::: DATASET RECORDS

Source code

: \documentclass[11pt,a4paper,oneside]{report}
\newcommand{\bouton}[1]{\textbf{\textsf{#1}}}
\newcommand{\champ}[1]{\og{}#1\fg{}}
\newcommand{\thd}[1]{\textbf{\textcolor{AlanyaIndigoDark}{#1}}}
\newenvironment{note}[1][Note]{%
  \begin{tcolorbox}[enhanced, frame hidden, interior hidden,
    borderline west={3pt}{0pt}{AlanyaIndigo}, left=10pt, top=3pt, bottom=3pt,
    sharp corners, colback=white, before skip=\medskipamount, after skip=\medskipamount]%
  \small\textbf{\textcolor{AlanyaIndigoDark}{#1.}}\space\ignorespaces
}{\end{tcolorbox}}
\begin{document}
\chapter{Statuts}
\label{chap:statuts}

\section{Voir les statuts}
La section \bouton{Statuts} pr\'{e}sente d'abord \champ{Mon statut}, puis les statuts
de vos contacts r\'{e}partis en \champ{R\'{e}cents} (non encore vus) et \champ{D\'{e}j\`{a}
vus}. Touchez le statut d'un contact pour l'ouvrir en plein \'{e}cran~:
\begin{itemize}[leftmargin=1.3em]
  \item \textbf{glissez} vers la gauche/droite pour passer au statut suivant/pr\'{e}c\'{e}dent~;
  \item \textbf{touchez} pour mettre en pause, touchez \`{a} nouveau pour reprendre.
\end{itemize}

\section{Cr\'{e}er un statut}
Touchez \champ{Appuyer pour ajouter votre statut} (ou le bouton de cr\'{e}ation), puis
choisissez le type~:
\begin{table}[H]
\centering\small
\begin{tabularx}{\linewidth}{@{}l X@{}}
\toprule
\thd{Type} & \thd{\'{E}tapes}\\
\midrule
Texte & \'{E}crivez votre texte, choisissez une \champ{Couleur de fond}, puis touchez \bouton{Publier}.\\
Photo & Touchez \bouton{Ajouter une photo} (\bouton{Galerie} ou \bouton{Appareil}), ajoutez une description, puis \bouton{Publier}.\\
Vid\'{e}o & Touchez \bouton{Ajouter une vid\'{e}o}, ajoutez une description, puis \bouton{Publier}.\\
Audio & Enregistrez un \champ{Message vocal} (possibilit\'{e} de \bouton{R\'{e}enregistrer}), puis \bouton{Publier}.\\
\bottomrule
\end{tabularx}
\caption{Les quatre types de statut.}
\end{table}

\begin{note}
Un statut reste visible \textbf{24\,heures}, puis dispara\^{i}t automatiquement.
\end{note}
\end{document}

::::::
::: DATASET RECORDS

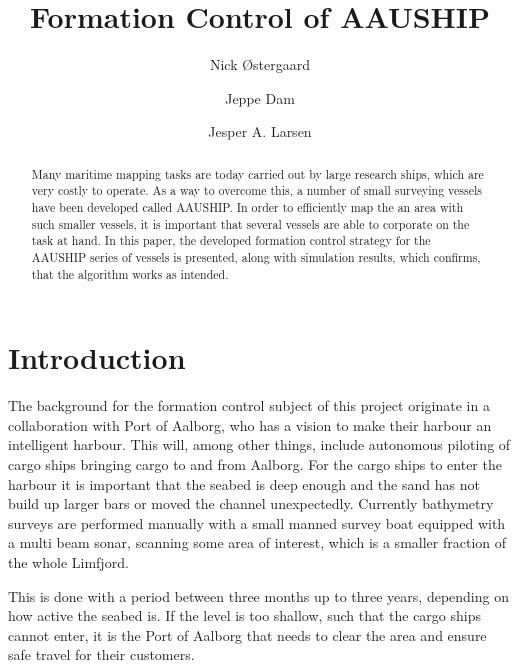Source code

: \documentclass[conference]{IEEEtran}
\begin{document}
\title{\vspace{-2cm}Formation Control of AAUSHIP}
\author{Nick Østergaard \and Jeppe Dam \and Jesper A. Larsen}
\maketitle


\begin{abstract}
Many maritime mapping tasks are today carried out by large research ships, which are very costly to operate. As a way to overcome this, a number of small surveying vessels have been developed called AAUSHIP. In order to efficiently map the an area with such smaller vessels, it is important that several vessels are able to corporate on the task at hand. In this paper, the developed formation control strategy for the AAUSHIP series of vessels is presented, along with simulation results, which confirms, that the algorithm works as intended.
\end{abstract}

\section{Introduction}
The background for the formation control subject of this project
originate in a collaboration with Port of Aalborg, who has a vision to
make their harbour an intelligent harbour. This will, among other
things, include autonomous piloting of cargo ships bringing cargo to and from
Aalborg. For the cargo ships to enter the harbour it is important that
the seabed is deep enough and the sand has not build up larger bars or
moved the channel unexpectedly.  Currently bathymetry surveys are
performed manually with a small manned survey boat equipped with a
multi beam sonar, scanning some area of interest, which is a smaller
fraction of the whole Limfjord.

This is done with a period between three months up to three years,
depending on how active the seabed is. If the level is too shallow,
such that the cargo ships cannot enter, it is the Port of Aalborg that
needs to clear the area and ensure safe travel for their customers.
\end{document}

::::::

* [DIRECTIONS FOR THIS TASK]:
For the word "cargo", show every line of the entries that holds it.

* [WRITTEN REPLY]:
things, include autonomous piloting of cargo ships bringing cargo to and from
Aalborg. For the cargo ships to enter the harbour it is important that
such that the cargo ships cannot enter, it is the Port of Aalborg that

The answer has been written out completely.